• _ASSIGNED TASK_: Find every line in the records below that contains the word "import", and copy each such line.

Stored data
* * * * * * *
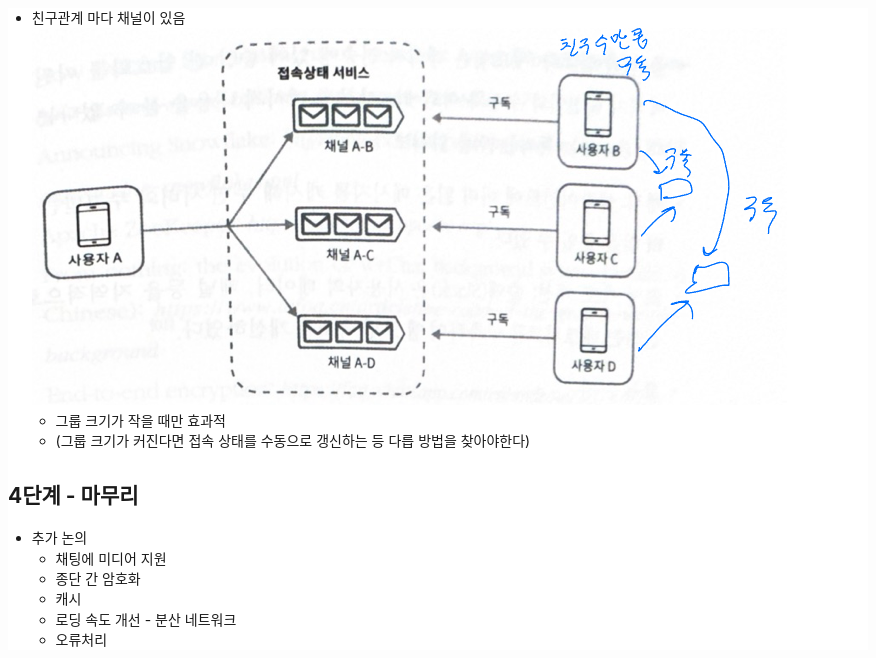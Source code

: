   - 친구관계 마다 채널이 있음![](3.png)
    - 그룹 크기가 작을 때만 효과적
    - (그룹 크기가 커진다면 접속 상태를 수동으로 갱신하는 등 다릅 방법을 찾아야한다)

## 4단계 - 마무리

- 추가 논의
  - 채팅에 미디어 지원
  - 종단 간 암호화
  - 캐시
  - 로딩 속도 개선 - 분산 네트워크
  - 오류처리
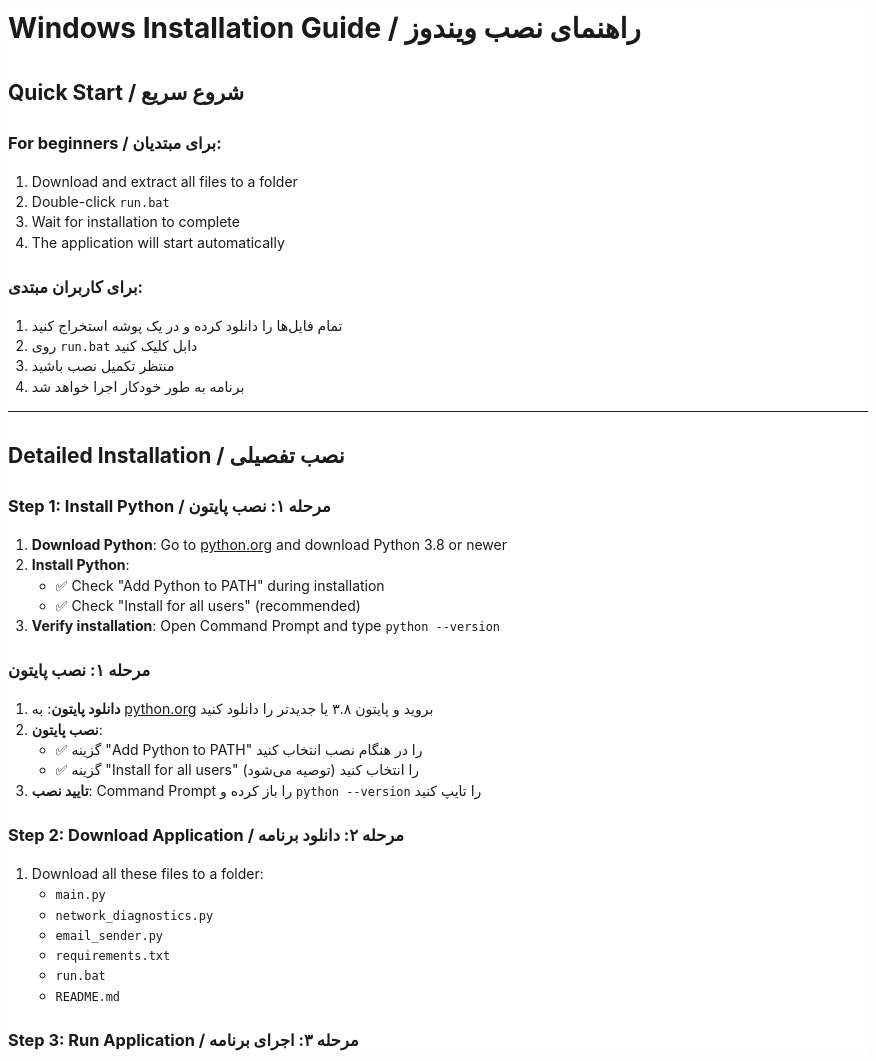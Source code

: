# Windows Installation Guide / راهنمای نصب ویندوز

## Quick Start / شروع سریع

### For beginners / برای مبتدیان:
1. Download and extract all files to a folder
2. Double-click `run.bat`
3. Wait for installation to complete
4. The application will start automatically

### برای کاربران مبتدی:
1. تمام فایل‌ها را دانلود کرده و در یک پوشه استخراج کنید
2. روی `run.bat` دابل کلیک کنید
3. منتظر تکمیل نصب باشید
4. برنامه به طور خودکار اجرا خواهد شد

---

## Detailed Installation / نصب تفصیلی

### Step 1: Install Python / مرحله ۱: نصب پایتون

1. **Download Python**: Go to [python.org](https://python.org) and download Python 3.8 or newer
2. **Install Python**: 
   - ✅ Check "Add Python to PATH" during installation
   - ✅ Check "Install for all users" (recommended)
3. **Verify installation**: Open Command Prompt and type `python --version`

### مرحله ۱: نصب پایتون
1. **دانلود پایتون**: به [python.org](https://python.org) بروید و پایتون ۳.۸ یا جدیدتر را دانلود کنید
2. **نصب پایتون**:
   - ✅ گزینه "Add Python to PATH" را در هنگام نصب انتخاب کنید
   - ✅ گزینه "Install for all users" را انتخاب کنید (توصیه می‌شود)
3. **تایید نصب**: Command Prompt را باز کرده و `python --version` را تایپ کنید

### Step 2: Download Application / مرحله ۲: دانلود برنامه

1. Download all these files to a folder:
   - `main.py`
   - `network_diagnostics.py`
   - `email_sender.py`
   - `requirements.txt`
   - `run.bat`
   - `README.md`

### Step 3: Run Application / مرحله ۳: اجرای برنامه

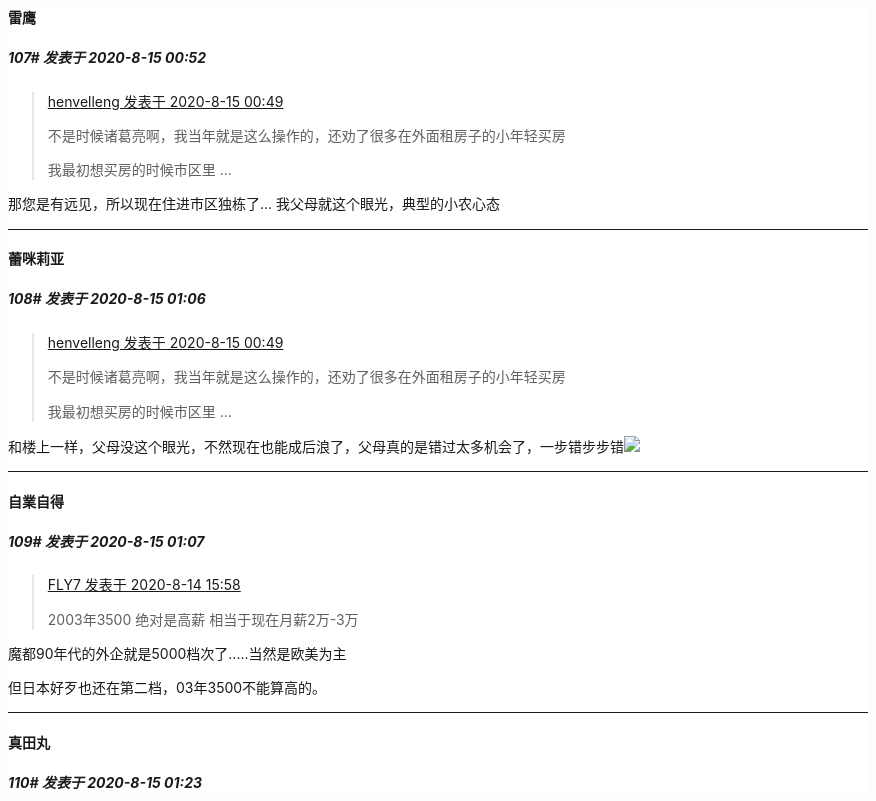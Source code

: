 ####  雷鹰  
##### 107#       发表于 2020-8-15 00:52



<blockquote><a href="httphttps://bbs.saraba1st.com/2b/forum.php?mod=redirect&amp;goto=findpost&amp;pid=48435058&amp;ptid=1954703" target="_blank">henvelleng 发表于 2020-8-15 00:49</a>

不是时候诸葛亮啊，我当年就是这么操作的，还劝了很多在外面租房子的小年轻买房


我最初想买房的时候市区里 ...</blockquote>
那您是有远见，所以现在住进市区独栋了... 我父母就这个眼光，典型的小农心态







*****

####  蕾咪莉亚  
##### 108#       发表于 2020-8-15 01:06



<blockquote><a href="httphttps://bbs.saraba1st.com/2b/forum.php?mod=redirect&amp;goto=findpost&amp;pid=48435058&amp;ptid=1954703" target="_blank">henvelleng 发表于 2020-8-15 00:49</a>

不是时候诸葛亮啊，我当年就是这么操作的，还劝了很多在外面租房子的小年轻买房


我最初想买房的时候市区里 ...</blockquote>
和楼上一样，父母没这个眼光，不然现在也能成后浪了，父母真的是错过太多机会了，一步错步步错<img src="https://static.saraba1st.com/image/smiley/face2017/037.png" referrerpolicy="no-referrer">







*****

####  自業自得  
##### 109#       发表于 2020-8-15 01:07



<blockquote><a href="httphttps://bbs.saraba1st.com/2b/forum.php?mod=redirect&amp;goto=findpost&amp;pid=48428679&amp;ptid=1954703" target="_blank">FLY7 发表于 2020-8-14 15:58</a>

2003年3500 绝对是高薪 相当于现在月薪2万-3万</blockquote>
魔都90年代的外企就是5000档次了.....当然是欧美为主

但日本好歹也还在第二档，03年3500不能算高的。







*****

####  真田丸  
##### 110#       发表于 2020-8-15 01:23
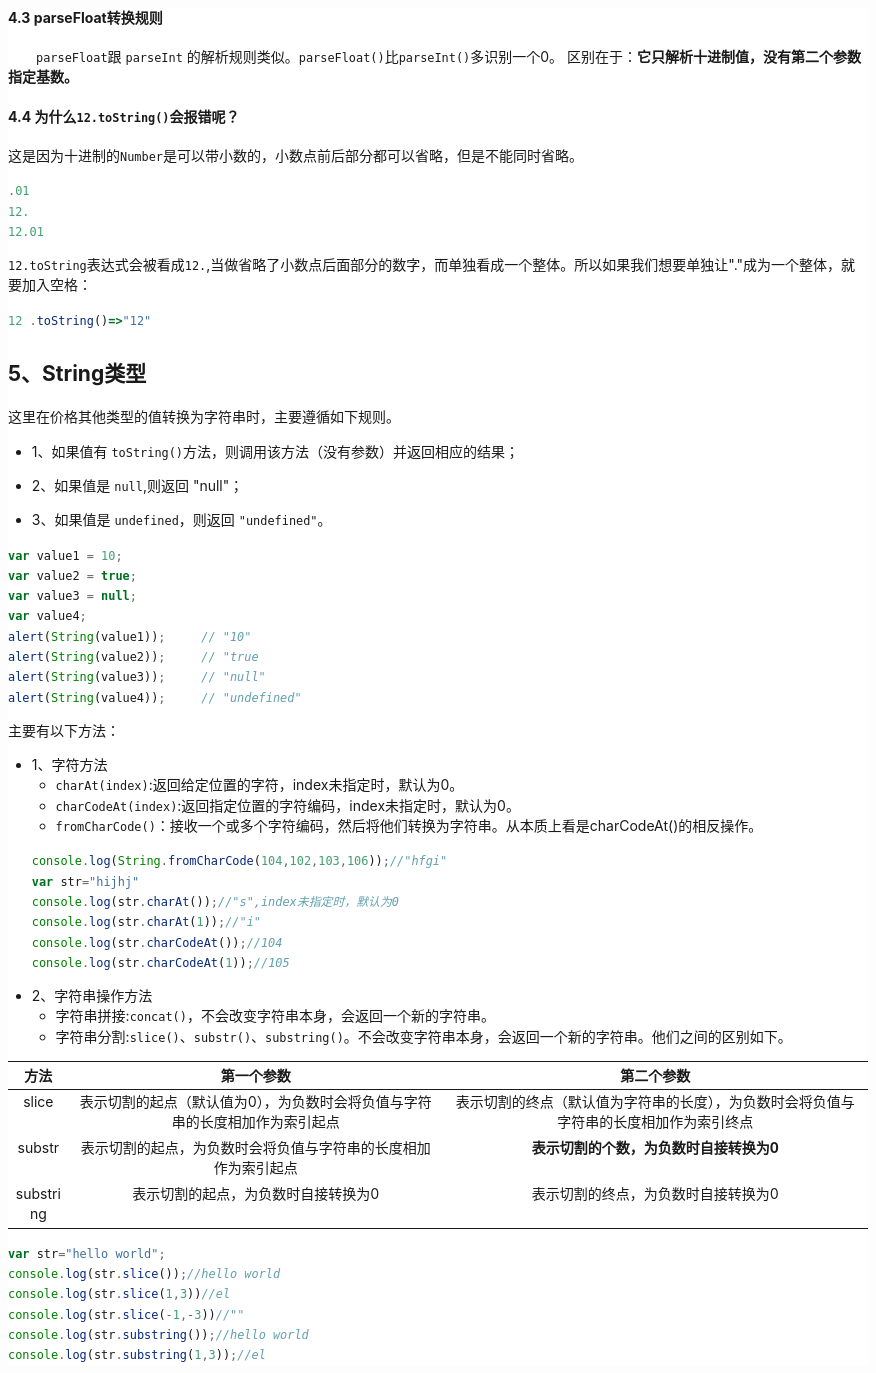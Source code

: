 #### 4.3  parseFloat转换规则

&#8195;&#8195;`parseFloat`跟 `parseInt` 的解析规则类似。`parseFloat()`比`parseInt()`多识别一个0。 区别在于：**它只解析十进制值，没有第二个参数指定基数。**

#### 4.4 为什么`12.toString()`会报错呢？
这是因为十进制的`Number`是可以带小数的，小数点前后部分都可以省略，但是不能同时省略。
```js
.01
12.
12.01
```
`12.toString`表达式会被看成`12.`,当做省略了小数点后面部分的数字，而单独看成一个整体。所以如果我们想要单独让"."成为一个整体，就要加入空格：
```js
12 .toString()=>"12"
```

## 5、String类型
这里在价格其他类型的值转换为字符串时，主要遵循如下规则。   

+ 1、如果值有 `toString()`方法，则调用该方法（没有参数）并返回相应的结果；    

+ 2、如果值是 `null`,则返回 "null"；

+ 3、如果值是 `undefined`，则返回 `"undefined"`。   
```js       
var value1 = 10;
var value2 = true; 
var value3 = null; 
var value4; 
alert(String(value1));     // "10"  
alert(String(value2));     // "true
alert(String(value3));     // "null"
alert(String(value4));     // "undefined" 
```
主要有以下方法：
+ 1、字符方法   
    + `charAt(index)`:返回给定位置的字符，index未指定时，默认为0。  
    + `charCodeAt(index)`:返回指定位置的字符编码，index未指定时，默认为0。     
    + `fromCharCode()`：接收一个或多个字符编码，然后将他们转换为字符串。从本质上看是charCodeAt()的相反操作。
    ```js       
    console.log(String.fromCharCode(104,102,103,106));//"hfgi"
    var str="hijhj"
    console.log(str.charAt());//"s",index未指定时，默认为0
    console.log(str.charAt(1));//"i"
    console.log(str.charCodeAt());//104
    console.log(str.charCodeAt(1));//105
    ```
+ 2、字符串操作方法    
    + 字符串拼接:`concat()`，不会改变字符串本身，会返回一个新的字符串。        
    + 字符串分割:`slice()`、`substr()`、`substring()`。不会改变字符串本身，会返回一个新的字符串。他们之间的区别如下。 

| 方法 | 第一个参数 | 第二个参数 |
| :--: | :--: | :--:|
| slice | 表示切割的起点（默认值为0），为负数时会将负值与字符串的长度相加作为索引起点 | 表示切割的终点（默认值为字符串的长度），为负数时会将负值与字符串的长度相加作为索引终点 |
| substr | 表示切割的起点，为负数时会将负值与字符串的长度相加作为索引起点 | **表示切割的个数，为负数时自接转换为0**|
| substring | 表示切割的起点，为负数时自接转换为0 | 表示切割的终点，为负数时自接转换为0 |
```js       
var str="hello world";
console.log(str.slice());//hello world
console.log(str.slice(1,3))//el
console.log(str.slice(-1,-3))//""
console.log(str.substring());//hello world
console.log(str.substring(1,3));//el
```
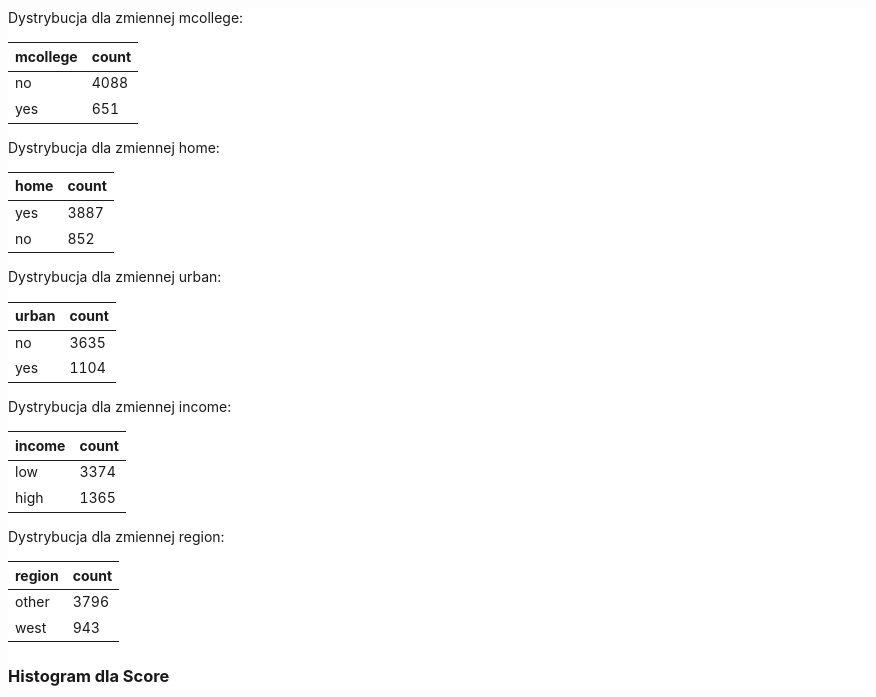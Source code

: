 Dystrybucja dla zmiennej mcollege:

| mcollege | count |
| --- | --- |
| no | 4088 |
| yes | 651 |

Dystrybucja dla zmiennej home:

| home | count |
| --- | --- |
| yes | 3887 |
| no | 852 |

Dystrybucja dla zmiennej urban:

| urban | count |
| --- | --- |
| no | 3635 |
| yes | 1104 |

Dystrybucja dla zmiennej income:

| income | count |
| --- | --- |
| low | 3374 |
| high | 1365 |

Dystrybucja dla zmiennej region:

| region | count |
| --- | --- |
| other | 3796 |
| west | 943 |

### Histogram dla Score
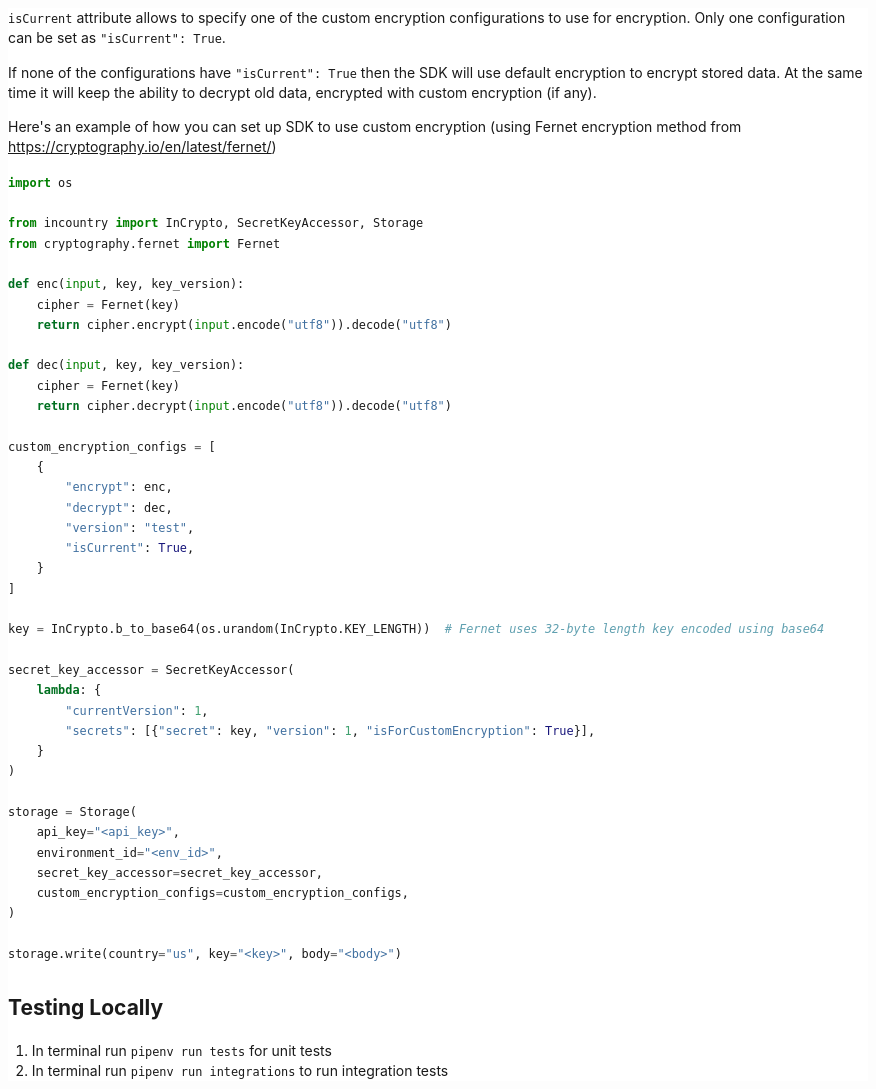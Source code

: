 `isCurrent` attribute allows to specify one of the custom encryption configurations to use for encryption. Only one configuration can be set as `"isCurrent": True`.

If none of the configurations have `"isCurrent": True` then the SDK will use default encryption to encrypt stored data. At the same time it will keep the ability to decrypt old data, encrypted with custom encryption (if any).

Here's an example of how you can set up SDK to use custom encryption (using Fernet encryption method from https://cryptography.io/en/latest/fernet/)

```python
import os

from incountry import InCrypto, SecretKeyAccessor, Storage
from cryptography.fernet import Fernet

def enc(input, key, key_version):
    cipher = Fernet(key)
    return cipher.encrypt(input.encode("utf8")).decode("utf8")

def dec(input, key, key_version):
    cipher = Fernet(key)
    return cipher.decrypt(input.encode("utf8")).decode("utf8")

custom_encryption_configs = [
    {
        "encrypt": enc,
        "decrypt": dec,
        "version": "test",
        "isCurrent": True,
    }
]

key = InCrypto.b_to_base64(os.urandom(InCrypto.KEY_LENGTH))  # Fernet uses 32-byte length key encoded using base64

secret_key_accessor = SecretKeyAccessor(
    lambda: {
        "currentVersion": 1,
        "secrets": [{"secret": key, "version": 1, "isForCustomEncryption": True}],
    }
)

storage = Storage(
    api_key="<api_key>",
    environment_id="<env_id>",
    secret_key_accessor=secret_key_accessor,
    custom_encryption_configs=custom_encryption_configs,
)

storage.write(country="us", key="<key>", body="<body>")
```

Testing Locally
-----

1. In terminal run `pipenv run tests` for unit tests
2. In terminal run `pipenv run integrations` to run integration tests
* * * * * * *
• _SOLUTION BELOW_:
import os
from incountry import InCrypto, SecretKeyAccessor, Storage
from cryptography.fernet import Fernet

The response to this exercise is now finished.